A stage was set about 200 metres from the musician’s homestead. As people trooped in to pay their last respects, attention shifted towards the stage at around 9pm on Saturday.
Musicians took turns to salute Tuku with energetic performances and the homestead reverberated to song and dance.
It was an excellent way of saluting a hero who had shown great artistry on stage. Yesterday morning saw all roads leading to Madziwa and with numbers swelling, parking became a challenge as vehicles continued to extend for several kilometres on both sides of the highway.
Musicians, politicians, sportsmen, entertainers and villagers gathered for merrymaking. Celebrating a hero and a superstar who has left an indelible mark.
Instead of shedding tears, many decided to celebrate his life and share their experiences with him. Burial proceedings began towards mid-morning with Tuku’s widow, Daisy, giving a touching speech.
She revealed how the departed hero made a mark in her life and how his hardworking culture has been passed on to the family and musicians after him.
Family spokesperson Victor Rukainga revealed how Tuku began his career. He said the musician was in love with his art and began playing homemade guitars when he was young.
“He started playing guitars made out of ‘Olivine’ tins. I knew that he had the talent because of his passion for music. When he got a job, he bought a good guitar with his first pay,” he said.
“His parents did not know that he was doing music. He tried to hide it because it was not acceptable to pursue music.
“When his popularity started growing, he took his close relatives to one of his shows and they were surprised. He gave his best performance.”
He revealed that the Municipality of Bindura at one point disappointed Tuku when they failed to avail an appropriate place for him to build his arts centre.
Pakare Paye Arts Centre, which is in Norton, was meant to be in Bindura, but the authorities were not co-operative.
The family spokesperson then called Mtukudzi’s daughters to the podium.

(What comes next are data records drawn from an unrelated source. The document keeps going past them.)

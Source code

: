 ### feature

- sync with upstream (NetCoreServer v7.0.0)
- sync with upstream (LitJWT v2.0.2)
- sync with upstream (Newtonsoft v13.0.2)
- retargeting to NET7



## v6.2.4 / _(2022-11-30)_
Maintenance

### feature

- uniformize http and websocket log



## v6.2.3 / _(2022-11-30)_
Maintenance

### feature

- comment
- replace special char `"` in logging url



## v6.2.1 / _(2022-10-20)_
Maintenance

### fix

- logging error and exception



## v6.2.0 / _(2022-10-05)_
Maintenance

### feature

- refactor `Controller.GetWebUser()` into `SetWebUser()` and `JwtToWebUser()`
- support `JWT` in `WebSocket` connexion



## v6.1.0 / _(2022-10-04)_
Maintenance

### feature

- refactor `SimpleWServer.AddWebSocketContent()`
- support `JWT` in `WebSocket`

Sandra Mtukudzi said her father taught them the importance of unity.
She saluted her mother Melody Murape for inspiring them to work hard even when things seemed bleak.
Selmor Mtukudzi then led her sisters and mourners in singing “Mumweya Nemuzvokwadi”.
Alick Macheso was then given a chance to salute Mtukudzi on behalf of other musicians. Macheso said Tuku was a father in the music industry and they had worked together on a number of projects. He said he has taken advice from his elders Tuku, Thomas Mapfumo and Nicholas Zakaria.
Macheso did a rendition of Tuku’s song “Tichasangana Kudenga” and this moved mourners who joined in. Then it was time for Neria’s lead actress Jesesi Mungoshi to say a few words about the departed hero.
As she took to the podium emotions got the better of her, after regaining her composure she told the crowd about how the late musician was her source of inspiration.
Dub poet Albert Nyathi did a poem to salute the late hero and many people applauded his celebratory words that showed his poetic prowess.
Guest of honour was Defence and War Veterans Minister Oppah Muchinguri-Kashiri, who read President Mnangagwa’s speech and highlighted how Tuku preached unity in most of his songs and urged young musicians to emulate him.
She said Tuku led by example when he sang “Hatidi Hondo”, which is a call for peace.
When people had saluted Tuku through speeches, it was time to lay the hero to rest.
Celebratory songs were sang as the hero’s body was taken to its final resting place. The events at Madziwa will no doubt continue to be the subject of many discussions in the area and beyond.